=== What to do ===
Copy out the records precisely, omitting pictures.

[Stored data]
"""

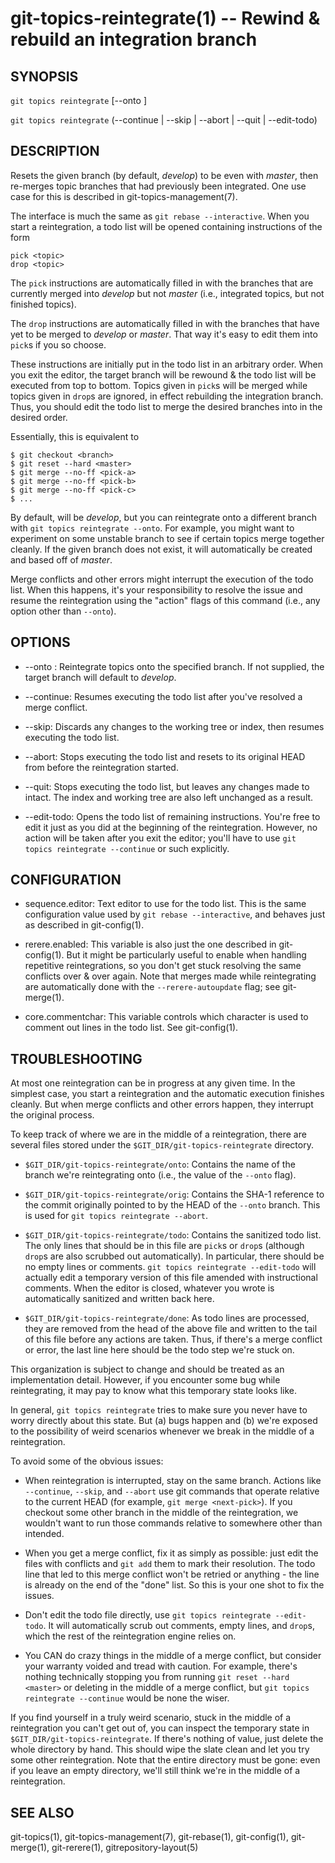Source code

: # git-topics-reintegrate(1) -- Rewind & rebuild an integration branch

## SYNOPSIS

`git topics reintegrate` [--onto <branch>]

`git topics reintegrate` (--continue | --skip | --abort | --quit | --edit-todo)

## DESCRIPTION

Resets the given branch (by default, _develop_) to be even with _master_, then
re-merges topic branches that had previously been integrated. One use case for
this is described in git-topics-management(7).

The interface is much the same as `git rebase --interactive`. When you start a
reintegration, a todo list will be opened containing instructions of the form

    pick <topic>
    drop <topic>

The `pick` instructions are automatically filled in with the branches that are
currently merged into _develop_ but not _master_ (i.e., integrated topics, but
not finished topics).

The `drop` instructions are automatically filled in with the branches that have
yet to be merged to _develop_ or _master_. That way it's easy to edit them into
`pick`s if you so choose.

These instructions are initially put in the todo list in an arbitrary order.
When you exit the editor, the target branch will be rewound & the todo list
will be executed from top to bottom. Topics given in `pick`s will be merged
while topics given in `drop`s are ignored, in effect rebuilding the integration
branch. Thus, you should edit the todo list to merge the desired branches into
<branch> in the desired order.

Essentially, this is equivalent to

    $ git checkout <branch>
    $ git reset --hard <master>
    $ git merge --no-ff <pick-a>
    $ git merge --no-ff <pick-b>
    $ git merge --no-ff <pick-c>
    $ ...

By default, <branch> will be _develop_, but you can reintegrate onto a
different branch with `git topics reintegrate --onto`. For example, you might
want to experiment on some unstable branch to see if certain topics merge
together cleanly. If the given branch does not exist, it will automatically be
created and based off of _master_.

Merge conflicts and other errors might interrupt the execution of the todo
list. When this happens, it's your responsibility to resolve the issue and
resume the reintegration using the "action" flags of this command (i.e., any
option other than `--onto`).

## OPTIONS

* --onto <branch>:
  Reintegrate topics onto the specified branch. If not supplied, the target
  branch will default to _develop_.

* --continue:
  Resumes executing the todo list after you've resolved a merge conflict.

* --skip:
  Discards any changes to the working tree or index, then resumes executing the
  todo list.

* --abort:
  Stops executing the todo list and resets <branch> to its original HEAD from
  before the reintegration started.

* --quit:
  Stops executing the todo list, but leaves any changes made to <branch>
  intact. The index and working tree are also left unchanged as a result.

* --edit-todo:
  Opens the todo list of remaining instructions. You're free to edit it just as
  you did at the beginning of the reintegration. However, no action will be
  taken after you exit the editor; you'll have to use `git topics reintegrate
  --continue` or such explicitly.

## CONFIGURATION

* sequence.editor:
  Text editor to use for the todo list. This is the same configuration value
  used by `git rebase --interactive`, and behaves just as described in
  git-config(1).

* rerere.enabled:
  This variable is also just the one described in git-config(1). But it might
  be particularly useful to enable when handling repetitive reintegrations, so
  you don't get stuck resolving the same conflicts over & over again. Note that
  merges made while reintegrating are automatically done with the
  `--rerere-autoupdate` flag; see git-merge(1).

* core.commentchar:
  This variable controls which character is used to comment out lines in the
  todo list. See git-config(1).

## TROUBLESHOOTING

At most one reintegration can be in progress at any given time. In the simplest
case, you start a reintegration and the automatic execution finishes cleanly.
But when merge conflicts and other errors happen, they interrupt the original
process.

To keep track of where we are in the middle of a reintegration, there are
several files stored under the `$GIT_DIR/git-topics-reintegrate` directory.

* `$GIT_DIR/git-topics-reintegrate/onto`:
  Contains the name of the branch we're reintegrating onto (i.e., the value of
  the `--onto` flag).

* `$GIT_DIR/git-topics-reintegrate/orig`:
  Contains the SHA-1 reference to the commit originally pointed to by the HEAD
  of the `--onto` branch. This is used for `git topics reintegrate --abort`.

* `$GIT_DIR/git-topics-reintegrate/todo`:
  Contains the sanitized todo list. The only lines that should be in this file
  are `pick`s or `drop`s (although `drop`s are also scrubbed out
  automatically). In particular, there should be no empty lines or comments.
  `git topics reintegrate --edit-todo` will actually edit a temporary version
  of this file amended with instructional comments. When the editor is closed,
  whatever you wrote is automatically sanitized and written back here.

* `$GIT_DIR/git-topics-reintegrate/done`:
  As todo lines are processed, they are removed from the head of the above file
  and written to the tail of this file before any actions are taken. Thus, if
  there's a merge conflict or error, the last line here should be the todo step
  we're stuck on.

This organization is subject to change and should be treated as an
implementation detail. However, if you encounter some bug while reintegrating,
it may pay to know what this temporary state looks like.

In general, `git topics reintegrate` tries to make sure you never have to worry
directly about this state. But (a) bugs happen and (b) we're exposed to the
possibility of weird scenarios whenever we break in the middle of a
reintegration.

To avoid some of the obvious issues:

* When reintegration is interrupted, stay on the same branch. Actions like
  `--continue`, `--skip`, and `--abort` use git commands that operate relative
  to the current HEAD (for example, `git merge <next-pick>`). If you checkout
  some other branch in the middle of the reintegration, we wouldn't want to run
  those commands relative to somewhere other than intended.

* When you get a merge conflict, fix it as simply as possible: just edit the
  files with conflicts and `git add` them to mark their resolution. The todo
  line that led to this merge conflict won't be retried or anything - the line
  is already on the end of the "done" list. So this is your one shot to fix the
  issues.

* Don't edit the todo file directly, use `git topics reintegrate --edit-todo`.
  It will automatically scrub out comments, empty lines, and `drop`s, which the
  rest of the reintegration engine relies on.

* You CAN do crazy things in the middle of a merge conflict, but consider your
  warranty voided and tread with caution. For example, there's nothing
  technically stopping you from running `git reset --hard <master>` or deleting
  <branch> in the middle of a merge conflict, but `git topics reintegrate
  --continue` would be none the wiser.

If you find yourself in a truly weird scenario, stuck in the middle of a
reintegration you can't get out of, you can inspect the temporary state in
`$GIT_DIR/git-topics-reintegrate`. If there's nothing of value, just delete the
whole directory by hand. This should wipe the slate clean and let you try some
other reintegration. Note that the entire directory must be gone: even if you
leave an empty directory, we'll still think we're in the middle of a
reintegration.

## SEE ALSO

git-topics(1), git-topics-management(7), git-rebase(1), git-config(1),
git-merge(1), git-rerere(1), gitrepository-layout(5)
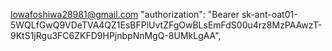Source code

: lowafoshiwa28981@gmail.com
\"authorization\": \"Bearer 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\",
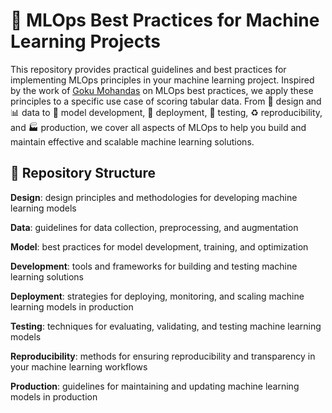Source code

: # 🚀 MLOps Best Practices for Machine Learning Projects

This repository provides practical guidelines and best practices for implementing MLOps principles in your machine learning project. Inspired by the work of <u>[Goku Mohandas](https://www.example.com)</u> on MLOps best practices, we apply these principles to a specific use case of scoring tabular data. From 🎨 design and 📊 data to 🤖 model development, 🚀 deployment, 🧪 testing, ♻️ reproducibility, and 🏭 production, we cover all aspects of MLOps to help you build and maintain effective and scalable machine learning solutions.

## 📁 Repository Structure

<b>Design</b>: design principles and methodologies for developing machine learning models

<b>Data</b>: guidelines for data collection, preprocessing, and augmentation

<b>Model</b>: best practices for model development, training, and optimization

<b>Development</b>: tools and frameworks for building and testing machine learning solutions

<b>Deployment</b>: strategies for deploying, monitoring, and scaling machine learning models in production

<b>Testing</b>: techniques for evaluating, validating, and testing machine learning models

<b>Reproducibility</b>: methods for ensuring reproducibility and transparency in your machine learning workflows

<b>Production</b>: guidelines for maintaining and updating machine learning models in production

"""

=== Exercise output ===
Source code

: # git-topics-reintegrate(1) -- Rewind & rebuild an integration branch

## SYNOPSIS

`git topics reintegrate` [--onto <branch>]

`git topics reintegrate` (--continue | --skip | --abort | --quit | --edit-todo)

## DESCRIPTION

Resets the given branch (by default, _develop_) to be even with _master_, then
re-merges topic branches that had previously been integrated. One use case for
this is described in git-topics-management(7).

The interface is much the same as `git rebase --interactive`. When you start a
reintegration, a todo list will be opened containing instructions of the form

    pick <topic>
    drop <topic>

The `pick` instructions are automatically filled in with the branches that are
currently merged into _develop_ but not _master_ (i.e., integrated topics, but
not finished topics).

The `drop` instructions are automatically filled in with the branches that have
yet to be merged to _develop_ or _master_. That way it's easy to edit them into
`pick`s if you so choose.

These instructions are initially put in the todo list in an arbitrary order.
When you exit the editor, the target branch will be rewound & the todo list
will be executed from top to bottom. Topics given in `pick`s will be merged
while topics given in `drop`s are ignored, in effect rebuilding the integration
branch. Thus, you should edit the todo list to merge the desired branches into
<branch> in the desired order.

Essentially, this is equivalent to

    $ git checkout <branch>
    $ git reset --hard <master>
    $ git merge --no-ff <pick-a>
    $ git merge --no-ff <pick-b>
    $ git merge --no-ff <pick-c>
    $ ...

By default, <branch> will be _develop_, but you can reintegrate onto a
different branch with `git topics reintegrate --onto`. For example, you might
want to experiment on some unstable branch to see if certain topics merge
together cleanly. If the given branch does not exist, it will automatically be
created and based off of _master_.

Merge conflicts and other errors might interrupt the execution of the todo
list. When this happens, it's your responsibility to resolve the issue and
resume the reintegration using the "action" flags of this command (i.e., any
option other than `--onto`).

## OPTIONS

* --onto <branch>:
  Reintegrate topics onto the specified branch. If not supplied, the target
  branch will default to _develop_.

* --continue:
  Resumes executing the todo list after you've resolved a merge conflict.

* --skip:
  Discards any changes to the working tree or index, then resumes executing the
  todo list.

* --abort:
  Stops executing the todo list and resets <branch> to its original HEAD from
  before the reintegration started.

* --quit:
  Stops executing the todo list, but leaves any changes made to <branch>
  intact. The index and working tree are also left unchanged as a result.

* --edit-todo:
  Opens the todo list of remaining instructions. You're free to edit it just as
  you did at the beginning of the reintegration. However, no action will be
  taken after you exit the editor; you'll have to use `git topics reintegrate
  --continue` or such explicitly.

## CONFIGURATION

* sequence.editor:
  Text editor to use for the todo list. This is the same configuration value
  used by `git rebase --interactive`, and behaves just as described in
  git-config(1).

* rerere.enabled:
  This variable is also just the one described in git-config(1). But it might
  be particularly useful to enable when handling repetitive reintegrations, so
  you don't get stuck resolving the same conflicts over & over again. Note that
  merges made while reintegrating are automatically done with the
  `--rerere-autoupdate` flag; see git-merge(1).

* core.commentchar:
  This variable controls which character is used to comment out lines in the
  todo list. See git-config(1).

## TROUBLESHOOTING

At most one reintegration can be in progress at any given time. In the simplest
case, you start a reintegration and the automatic execution finishes cleanly.
But when merge conflicts and other errors happen, they interrupt the original
process.

To keep track of where we are in the middle of a reintegration, there are
several files stored under the `$GIT_DIR/git-topics-reintegrate` directory.

* `$GIT_DIR/git-topics-reintegrate/onto`:
  Contains the name of the branch we're reintegrating onto (i.e., the value of
  the `--onto` flag).

* `$GIT_DIR/git-topics-reintegrate/orig`:
  Contains the SHA-1 reference to the commit originally pointed to by the HEAD
  of the `--onto` branch. This is used for `git topics reintegrate --abort`.

* `$GIT_DIR/git-topics-reintegrate/todo`:
  Contains the sanitized todo list. The only lines that should be in this file
  are `pick`s or `drop`s (although `drop`s are also scrubbed out
  automatically). In particular, there should be no empty lines or comments.
  `git topics reintegrate --edit-todo` will actually edit a temporary version
  of this file amended with instructional comments. When the editor is closed,
  whatever you wrote is automatically sanitized and written back here.

* `$GIT_DIR/git-topics-reintegrate/done`:
  As todo lines are processed, they are removed from the head of the above file
  and written to the tail of this file before any actions are taken. Thus, if
  there's a merge conflict or error, the last line here should be the todo step
  we're stuck on.

This organization is subject to change and should be treated as an
implementation detail. However, if you encounter some bug while reintegrating,
it may pay to know what this temporary state looks like.

In general, `git topics reintegrate` tries to make sure you never have to worry
directly about this state. But (a) bugs happen and (b) we're exposed to the
possibility of weird scenarios whenever we break in the middle of a
reintegration.

To avoid some of the obvious issues:

* When reintegration is interrupted, stay on the same branch. Actions like
  `--continue`, `--skip`, and `--abort` use git commands that operate relative
  to the current HEAD (for example, `git merge <next-pick>`). If you checkout
  some other branch in the middle of the reintegration, we wouldn't want to run
  those commands relative to somewhere other than intended.

* When you get a merge conflict, fix it as simply as possible: just edit the
  files with conflicts and `git add` them to mark their resolution. The todo
  line that led to this merge conflict won't be retried or anything - the line
  is already on the end of the "done" list. So this is your one shot to fix the
  issues.

* Don't edit the todo file directly, use `git topics reintegrate --edit-todo`.
  It will automatically scrub out comments, empty lines, and `drop`s, which the
  rest of the reintegration engine relies on.

* You CAN do crazy things in the middle of a merge conflict, but consider your
  warranty voided and tread with caution. For example, there's nothing
  technically stopping you from running `git reset --hard <master>` or deleting
  <branch> in the middle of a merge conflict, but `git topics reintegrate
  --continue` would be none the wiser.

If you find yourself in a truly weird scenario, stuck in the middle of a
reintegration you can't get out of, you can inspect the temporary state in
`$GIT_DIR/git-topics-reintegrate`. If there's nothing of value, just delete the
whole directory by hand. This should wipe the slate clean and let you try some
other reintegration. Note that the entire directory must be gone: even if you
leave an empty directory, we'll still think we're in the middle of a
reintegration.

## SEE ALSO

git-topics(1), git-topics-management(7), git-rebase(1), git-config(1),
git-merge(1), git-rerere(1), gitrepository-layout(5)
Source code

: lowafoshiwa28981@gmail.com
\"authorization\": \"Bearer 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\",
Source code

: # 🚀 MLOps Best Practices for Machine Learning Projects

This repository provides practical guidelines and best practices for implementing MLOps principles in your machine learning project. Inspired by the work of <u>[Goku Mohandas](https://www.example.com)</u> on MLOps best practices, we apply these principles to a specific use case of scoring tabular data. From 🎨 design and 📊 data to 🤖 model development, 🚀 deployment, 🧪 testing, ♻️ reproducibility, and 🏭 production, we cover all aspects of MLOps to help you build and maintain effective and scalable machine learning solutions.

## 📁 Repository Structure

<b>Design</b>: design principles and methodologies for developing machine learning models

<b>Data</b>: guidelines for data collection, preprocessing, and augmentation

<b>Model</b>: best practices for model development, training, and optimization

<b>Development</b>: tools and frameworks for building and testing machine learning solutions

<b>Deployment</b>: strategies for deploying, monitoring, and scaling machine learning models in production

<b>Testing</b>: techniques for evaluating, validating, and testing machine learning models

<b>Reproducibility</b>: methods for ensuring reproducibility and transparency in your machine learning workflows

<b>Production</b>: guidelines for maintaining and updating machine learning models in production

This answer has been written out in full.